Mas há outras “geografias” críticas pertinentes para a leitura deste livro. Entre elas, sobressaem as que ensinam a ver uma cidade sem os limites e as fronteiras espaciais (psicológicas?) que subjazem a categorizações tantas vezes desajustadas e erróneas. Algumas referem-se ao binarismo das linguagens académicas recheadas de “centros” e “periferias”, de “nortes” e de “suis”, de “ocidentes” e “orientes”. Estes pares de mundos diversos nunca estiveram tão próximos e tão íntimos. O raper Edson Silva dos Força Suprema, angolano residente há mais de 20 anos na região metropolitana de Lisboa, afirma-o com eloquência (Ípsilon, 12/06/2015): “Gostamos da Linha de Sintra. Dá para ir ao Fórum Sintra e sentirmos que estamos na Europa e dá para ir à Damaia e comprar mandioca na rua. Somos desses dois mundos!”

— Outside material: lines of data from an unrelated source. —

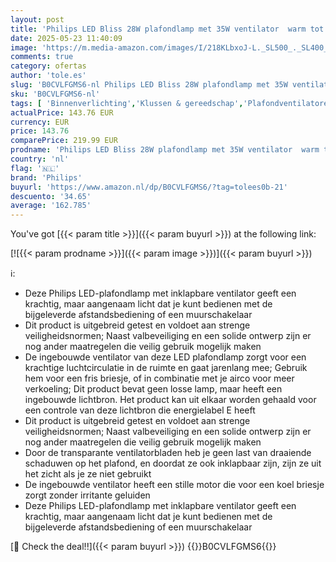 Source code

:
 ```yaml
---
layout: post
title: 'Philips LED Bliss 28W plafondlamp met 35W ventilator  warm tot koelwit licht  2700K-4000K-5500K  bijgeleverde afstandsbediening  wit  voor woonkamer en slaapkamer'
date: 2025-05-23 11:40:09
image: 'https://m.media-amazon.com/images/I/218KLbxoJ-L._SL500_._SL400_.jpg'
comments: true
category: ofertas
author: 'tole.es'
slug: 'B0CVLFGMS6-nl Philips LED Bliss 28W plafondlamp met 35W ventilator warm...'
sku: 'B0CVLFGMS6-nl'
tags: [ 'Binnenverlichting','Klussen & gereedschap','Plafondventilatoren met lamp','Speciale & decoratieve verlichting','Verlichting','philips','🇳🇱', ]
actualPrice: 143.76 EUR
currency: EUR
price: 143.76
comparePrice: 219.99 EUR
prodname: 'Philips LED Bliss 28W plafondlamp met 35W ventilator  warm tot koelwit licht  2700K-4000K-5500K  bijgeleverde afstandsbediening  wit  voor woonkamer en slaapkamer'
country: 'nl'
flag: '🇳🇱'
brand: 'Philips'
buyurl: 'https://www.amazon.nl/dp/B0CVLFGMS6/?tag=tolees0b-21'
descuento: '34.65'
average: '162.785'
---
```


You've got [{{< param title >}}]({{< param buyurl >}}) at the following link:

[![{{< param prodname >}}]({{< param image >}})]({{< param buyurl >}})

ℹ️:

- Deze Philips LED-plafondlamp met inklapbare ventilator geeft een krachtig, maar aangenaam licht dat je kunt bedienen met de bijgeleverde afstandsbediening of een muurschakelaar
- Dit product is uitgebreid getest en voldoet aan strenge veiligheidsnormen; Naast valbeveiliging en een solide ontwerp zijn er nog ander maatregelen die veilig gebruik mogelijk maken
- De ingebouwde ventilator van deze LED plafondlamp zorgt voor een krachtige luchtcirculatie in de ruimte en gaat jarenlang mee; Gebruik hem voor een fris briesje, of in combinatie met je airco voor meer verkoeling; Dit product bevat geen losse lamp, maar heeft een ingebouwde lichtbron. Het product kan uit elkaar worden gehaald voor een controle van deze lichtbron die energielabel E heeft
- Dit product is uitgebreid getest en voldoet aan strenge veiligheidsnormen; Naast valbeveiliging en een solide ontwerp zijn er nog ander maatregelen die veilig gebruik mogelijk maken
- Door de transparante ventilatorbladen heb je geen last van draaiende schaduwen op het plafond, en doordat ze ook inklapbaar zijn, zijn ze uit het zicht als je ze niet gebruikt
- De ingebouwde ventilator heeft een stille motor die voor een koel briesje zorgt zonder irritante geluiden
- Deze Philips LED-plafondlamp met inklapbare ventilator geeft een krachtig, maar aangenaam licht dat je kunt bedienen met de bijgeleverde afstandsbediening of een muurschakelaar

[🛒 Check the deal!!]({{< param buyurl >}})
{{<world>}}B0CVLFGMS6{{</world>}}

Ser destes dois mundos é uma implicação da condição urbana e democrática de hoje. Atravessá-los sem impedimentos é hoje um direito. A diversidade cultural atravessa a cidade sem limites a toda a hora, por toda a parte. Anytime/anywhere, como dizia de Niro do Taxi Driver de M. Scorcese, parece ser o lema de tudo o que hoje se move, incluindo os novos fluxos migratórios e étnicos que Lisboa regista.

No seu Fronteiras Perdidas — Contos para Viajar, a páginas tantas J. Eduardo Agualusa relata o episódio em que o assaltante, de bons modos e viajando num carro de grande estilo, se dirige ao jovem objeto do assalto: “Também dizem que nós destruímos este país. Destruir? Estamos simplesmente a reajustá-lo a África, aos nossos hábitos culturais. Luanda, por exemplo, era uma cidade europeia, um corpo estranho relativamente ao resto do país. Foi preciso corrompê-la para a libertar”. Este livro, como que replicando o bandido, ensaia devolver a Lisboa a imagem de uma condição estrutural que só na escavação histórica e antropológica da usurpação do outro se pode compreender no seu atual reajustamento.

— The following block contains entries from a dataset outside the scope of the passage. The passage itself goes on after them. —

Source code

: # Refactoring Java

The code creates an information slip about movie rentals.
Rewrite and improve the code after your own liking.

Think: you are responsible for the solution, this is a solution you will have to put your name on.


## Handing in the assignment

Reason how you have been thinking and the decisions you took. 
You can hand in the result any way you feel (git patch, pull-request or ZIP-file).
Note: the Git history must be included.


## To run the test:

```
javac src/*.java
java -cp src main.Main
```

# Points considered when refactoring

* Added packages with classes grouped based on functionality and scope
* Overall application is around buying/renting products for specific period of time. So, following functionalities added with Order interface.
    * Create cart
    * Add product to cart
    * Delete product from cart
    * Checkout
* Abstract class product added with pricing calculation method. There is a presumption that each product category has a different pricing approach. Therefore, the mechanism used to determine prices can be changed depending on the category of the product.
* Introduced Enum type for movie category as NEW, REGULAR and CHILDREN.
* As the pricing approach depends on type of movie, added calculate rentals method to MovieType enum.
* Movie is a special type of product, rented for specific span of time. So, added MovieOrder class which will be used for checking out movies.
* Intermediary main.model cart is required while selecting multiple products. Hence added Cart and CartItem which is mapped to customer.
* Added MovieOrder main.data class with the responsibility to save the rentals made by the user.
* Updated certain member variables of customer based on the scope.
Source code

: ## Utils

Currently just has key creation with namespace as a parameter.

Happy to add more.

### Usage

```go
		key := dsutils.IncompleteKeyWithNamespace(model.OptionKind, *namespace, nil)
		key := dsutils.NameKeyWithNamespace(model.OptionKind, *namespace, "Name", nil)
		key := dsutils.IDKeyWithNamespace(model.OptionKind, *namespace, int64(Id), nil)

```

Como evoluirá no futuro a multiculturalidade lisboeta abordada neste livro? O livro não nos responde. Que Lisboa teremos em resultado dessa evolução? Uma Lisboa mais diversa, mais plural, mais democrática? Ou antes uma Lisboa regressiva, cosmopolita sim, mas conservadoramente cosmopolita que atende às reivindicações dos turistas mas não dos imigrantes… mais fechada e segregadora? Receosa dos outros que a procuram como refúgio ou como espaço de oportunidade e emancipação?

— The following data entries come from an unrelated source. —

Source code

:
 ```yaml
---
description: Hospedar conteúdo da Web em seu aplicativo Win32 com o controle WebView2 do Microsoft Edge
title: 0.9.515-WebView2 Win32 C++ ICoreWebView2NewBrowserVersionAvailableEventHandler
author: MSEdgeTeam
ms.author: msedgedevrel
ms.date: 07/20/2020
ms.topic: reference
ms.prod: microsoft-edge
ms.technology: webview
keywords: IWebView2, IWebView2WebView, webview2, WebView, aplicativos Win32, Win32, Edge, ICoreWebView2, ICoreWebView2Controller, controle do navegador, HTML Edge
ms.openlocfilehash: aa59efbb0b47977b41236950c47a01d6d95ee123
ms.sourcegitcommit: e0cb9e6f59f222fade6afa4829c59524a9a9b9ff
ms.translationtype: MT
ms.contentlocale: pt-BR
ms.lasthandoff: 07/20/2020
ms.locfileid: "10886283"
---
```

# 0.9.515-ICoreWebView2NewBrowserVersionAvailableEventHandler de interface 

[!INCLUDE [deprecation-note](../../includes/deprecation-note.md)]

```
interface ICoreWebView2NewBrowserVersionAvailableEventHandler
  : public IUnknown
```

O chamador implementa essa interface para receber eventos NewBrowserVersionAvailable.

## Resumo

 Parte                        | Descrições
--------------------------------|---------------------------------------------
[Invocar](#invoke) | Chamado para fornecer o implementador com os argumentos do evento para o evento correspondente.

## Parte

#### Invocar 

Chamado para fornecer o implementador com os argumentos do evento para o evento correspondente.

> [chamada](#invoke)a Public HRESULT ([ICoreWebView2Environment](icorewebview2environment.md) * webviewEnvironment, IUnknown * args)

“Os ares da cidade libertam”… diziam os subjugados camponeses alemães que rumavam às cidades em busca da sua medieval libertação. Esse era um dramático grito que, paradoxalmente, volta a ecoar hoje, lancinante, por toda a região mediterrânica europeia. Sabemos que outrora os ares da cidade não libertaram como se esperava. E sabemos também que, por aqui, à vista das vagas mediterrânicas, os ares europeus continuam quase tóxicos e irrespiráveis. Temos de continuar a limpá-los. Sem esmorecer. Este livro pode ser visto como uma metafórica higienização do ar que respiramos. Em Lisboa e fora dela. A leitura liberta! — apetece dizer. Daí o meu convencimento de que este livro vai ser lido por gente jovem em busca de ares límpidos de uma cidadania plural e diversa, como aqueles que brotam das reflexões postas neste Lisboa Multicultural.

 

Notas

[1] Recupera-se parcialmente o texto de apresentação pública do livro (8 de julho de 2015).